TASK TO COMPLETE:
Reproduce every line in the listing that contains the word "defining".

INPUT MATERIAL:

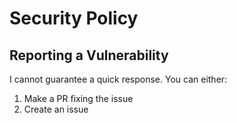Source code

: # Security Policy

## Reporting a Vulnerability

I cannot guarantee a quick response. You can either:

1. Make a PR fixing the issue
2. Create an issue
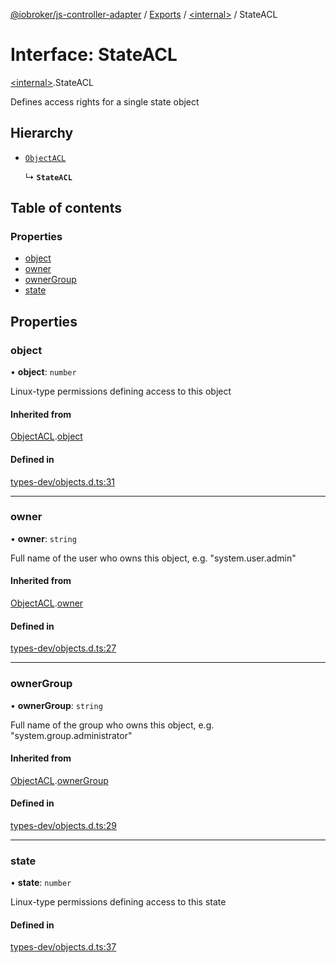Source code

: [@iobroker/js-controller-adapter](../README.md) / [Exports](../modules.md) / [\<internal\>](../modules/internal_.md) / StateACL

# Interface: StateACL

[\<internal\>](../modules/internal_.md).StateACL

Defines access rights for a single state object

## Hierarchy

- [`ObjectACL`](internal_.ObjectACL.md)

  ↳ **`StateACL`**

## Table of contents

### Properties

- [object](internal_.StateACL.md#object)
- [owner](internal_.StateACL.md#owner)
- [ownerGroup](internal_.StateACL.md#ownergroup)
- [state](internal_.StateACL.md#state)

## Properties

### object

• **object**: `number`

Linux-type permissions defining access to this object

#### Inherited from

[ObjectACL](internal_.ObjectACL.md).[object](internal_.ObjectACL.md#object)

#### Defined in

[types-dev/objects.d.ts:31](https://github.com/ioBroker/ioBroker.js-controller/blob/5f45bcb2855730898c2abe049b073f40236989a4/packages/types-dev/objects.d.ts#L31)

___

### owner

• **owner**: `string`

Full name of the user who owns this object, e.g. "system.user.admin"

#### Inherited from

[ObjectACL](internal_.ObjectACL.md).[owner](internal_.ObjectACL.md#owner)

#### Defined in

[types-dev/objects.d.ts:27](https://github.com/ioBroker/ioBroker.js-controller/blob/5f45bcb2855730898c2abe049b073f40236989a4/packages/types-dev/objects.d.ts#L27)

___

### ownerGroup

• **ownerGroup**: `string`

Full name of the group who owns this object, e.g. "system.group.administrator"

#### Inherited from

[ObjectACL](internal_.ObjectACL.md).[ownerGroup](internal_.ObjectACL.md#ownergroup)

#### Defined in

[types-dev/objects.d.ts:29](https://github.com/ioBroker/ioBroker.js-controller/blob/5f45bcb2855730898c2abe049b073f40236989a4/packages/types-dev/objects.d.ts#L29)

___

### state

• **state**: `number`

Linux-type permissions defining access to this state

#### Defined in

[types-dev/objects.d.ts:37](https://github.com/ioBroker/ioBroker.js-controller/blob/5f45bcb2855730898c2abe049b073f40236989a4/packages/types-dev/objects.d.ts#L37)
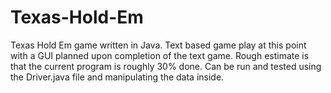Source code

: Texas-Hold-Em
=============

Texas Hold Em game written in Java. Text based game play at this point with a GUI planned upon completion of the text game. Rough estimate is that the current program is roughly 30% done. Can be run and tested using the Driver.java file and manipulating the data inside.
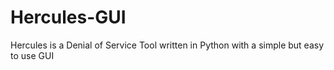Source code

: # Hercules-GUI
Hercules is a Denial of Service Tool written in Python with a simple but easy to use GUI
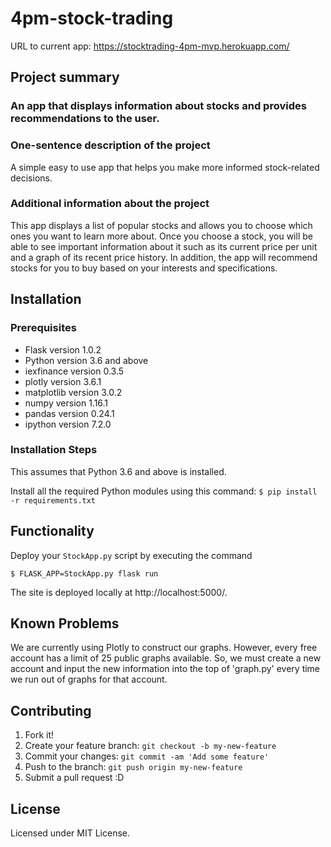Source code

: # 4pm-stock-trading

URL to current app: https://stocktrading-4pm-mvp.herokuapp.com/

## Project summary

### An app that displays information about stocks and provides recommendations to the user.

### One-sentence description of the project

A simple easy to use app that helps you make more informed stock-related decisions.

### Additional information about the project

This app displays a list of popular stocks and allows you to choose which ones you want to learn more about. Once you choose a stock, you will be able to see important information about it such as its current price per unit and a graph of its recent price history. In addition, the app will recommend stocks for you to buy based on your interests and specifications.

## Installation

### Prerequisites

* Flask version 1.0.2
* Python version 3.6 and above
* iexfinance version 0.3.5
* plotly version 3.6.1
* matplotlib version 3.0.2
* numpy version 1.16.1
* pandas version 0.24.1
* ipython version 7.2.0

### Installation Steps

This assumes that Python 3.6 and above is installed.

Install all the required Python modules using this command:
`$ pip install -r requirements.txt`

## Functionality

Deploy your `StockApp.py` script by executing the command

`$ FLASK_APP=StockApp.py flask run`

The site is deployed locally at http://localhost:5000/.

## Known Problems

We are currently using Plotly to construct our graphs. However, every free account has a limit of 25 public graphs available. So, we must create a new account and input the new information into the top of 'graph.py' every time we run out of graphs for that account.

## Contributing

1. Fork it!
2. Create your feature branch: `git checkout -b my-new-feature`
3. Commit your changes: `git commit -am 'Add some feature'`
4. Push to the branch: `git push origin my-new-feature`
5. Submit a pull request :D

## License

Licensed under MIT License.
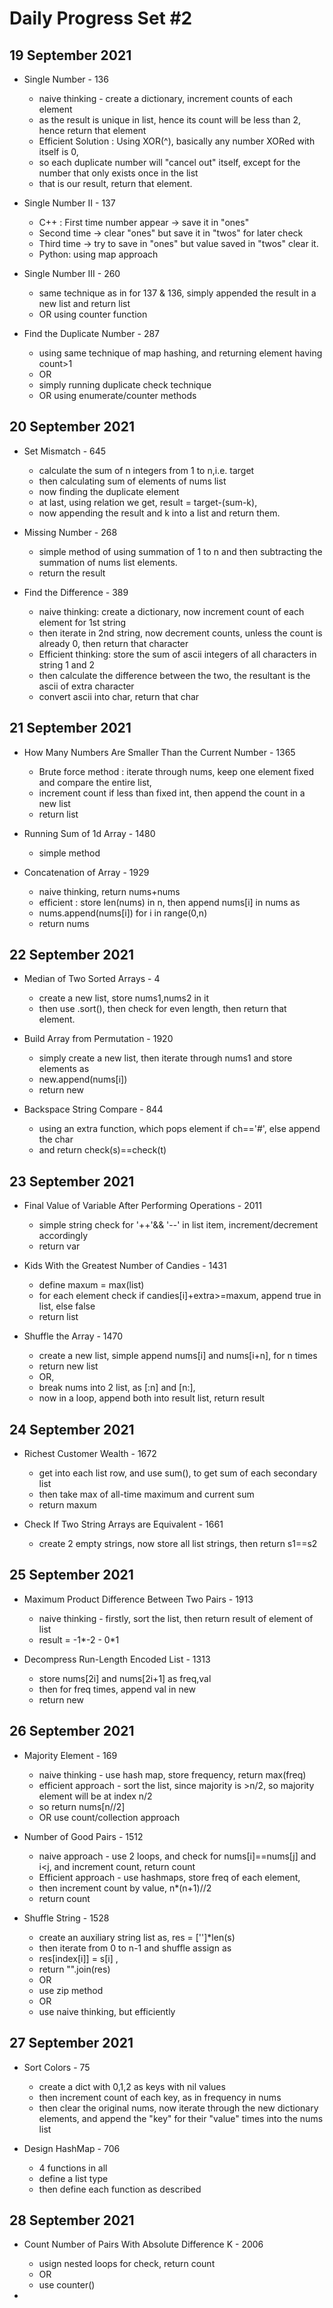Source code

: # Daily Progress Set #2

## 19 September 2021

- Single Number - 136
  - naive thinking - create a dictionary, increment counts of each element
  - as the result is unique in list, hence its count will be less than 2, hence return that element
  - Efficient Solution : Using XOR(^), basically any number XORed with itself is 0, 
  - so each duplicate number will "cancel out" itself, except for the number that only exists once in the list
  - that is our result, return that element.

- Single Number II - 137
  - C++ : First time number appear -> save it in "ones"
  - Second time -> clear "ones" but save it in "twos" for later check
  - Third time -> try to save in "ones" but value saved in "twos" clear it.
  - Python: using map approach

- Single Number III - 260
  - same technique as in for 137 & 136, simply appended the result in a new list and return list
  - OR using counter function
  
- Find the Duplicate Number - 287
  - using same technique of map hashing, and returning element having count>1
  - OR
  - simply running duplicate check technique
  - OR using enumerate/counter methods

## 20 September 2021

- Set Mismatch - 645
  - calculate the sum of n integers from 1 to n,i.e. target
  - then calculating sum of elements of nums list
  - now finding the duplicate element
  - at last, using relation we get, result = target-(sum-k),
  - now appending the result and k into a list and return them.
  
- Missing Number - 268
  - simple method of using summation of 1 to n and then subtracting the summation of nums list elements.
  - return the result

- Find the Difference - 389
  - naive thinking: create a dictionary, now increment count of each element for 1st string
  - then iterate in 2nd string, now decrement counts, unless the count is already 0, then return that character
  - Efficient thinking: store the sum of ascii integers of all characters in string 1 and 2
  - then calculate the difference between the two, the resultant is the ascii of extra character
  - convert ascii into char, return that char

## 21 September 2021

- How Many Numbers Are Smaller Than the Current Number - 1365
  - Brute force method : iterate through nums, keep one element fixed and compare the entire list, 
  - increment count if less than fixed int, then append the count in a new list
  - return list

- Running Sum of 1d Array - 1480
  - simple method

- Concatenation of Array - 1929
  - naive thinking, return nums+nums
  - efficient : store len(nums) in n, then append nums[i] in nums as
  - nums.append(nums[i]) for i in range(0,n)
  - return nums

## 22 September 2021

- Median of Two Sorted Arrays - 4
  - create a new list, store nums1,nums2 in it
  - then use .sort(), then check for even length, then return that element.

- Build Array from Permutation - 1920
  - simply create a new list, then iterate through nums1 and store elements as
  - new.append(nums[i])
  - return new

- Backspace String Compare - 844
  - using an extra function, which pops element if ch=='#', else append the char
  - and return check(s)==check(t)


## 23 September 2021
- Final Value of Variable After Performing Operations - 2011
  - simple string check for '++'&& '--' in list item, increment/decrement accordingly
  - return var
  
- Kids With the Greatest Number of Candies - 1431
  - define maxum = max(list)
  - for each element check if candies[i]+extra>=maxum, append true in list, else false
  - return list

- Shuffle the Array - 1470
  - create a new list, simple append nums[i] and nums[i+n], for n times
  - return new list
  - OR, 
  - break nums into 2 list, as [:n] and [n:], 
  - now in a loop, append both into result list, return result

## 24 September 2021

- Richest Customer Wealth - 1672
  - get into each list row, and use sum(), to get sum of each secondary list
  - then take max of all-time maximum and current sum
  - return maxum

- Check If Two String Arrays are Equivalent - 1661
  - create 2 empty strings, now store all list strings, then return s1==s2

## 25 September 2021

- Maximum Product Difference Between Two Pairs - 1913
  - naive thinking - firstly, sort the list, then return result of element of list
  - result = -1*-2 - 0*1

- Decompress Run-Length Encoded List - 1313
  - store nums[2i] and nums[2i+1] as freq,val
  - then for freq times, append val in new
  - return new

## 26 September 2021

- Majority Element - 169
  - naive thinking - use hash map, store frequency, return max(freq)
  - efficient approach - sort the list, since majority is >n/2, so majority element will be at index n/2
  - so return nums[n//2]
  - OR use count/collection approach

- Number of Good Pairs - 1512
  - naive approach - use 2 loops, and check for nums[i]==nums[j] and i<j, and increment count, return count
  - Efficient approach - use hashmaps, store freq of each element, 
  - then increment count by value, n*(n+1)//2
  - return count

- Shuffle String - 1528
  - create an auxiliary string list as, res = ['']*len(s)
  - then iterate from 0 to n-1 and shuffle assign as
  - res[index[i]] = s[i] , 
  - return "".join(res)
  - OR
  - use zip method
  - OR
  - use naive thinking, but efficiently

## 27 September 2021

- Sort Colors - 75
  - create a dict with 0,1,2 as keys with nil values
  - then increment count of each key, as in frequency in nums
  - then clear the original nums, now iterate through the new dictionary elements, and append the "key" for their "value" times into the nums list

- Design HashMap - 706
  - 4 functions in all
  - define a list type 
  - then define each function as described

## 28 September 2021
- Count Number of Pairs With Absolute Difference K - 2006
  - usign nested loops for check, return count
  - OR
  - use counter()

-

ANSWER AREA:
Linux-type permissions defining access to this object
Linux-type permissions defining access to this state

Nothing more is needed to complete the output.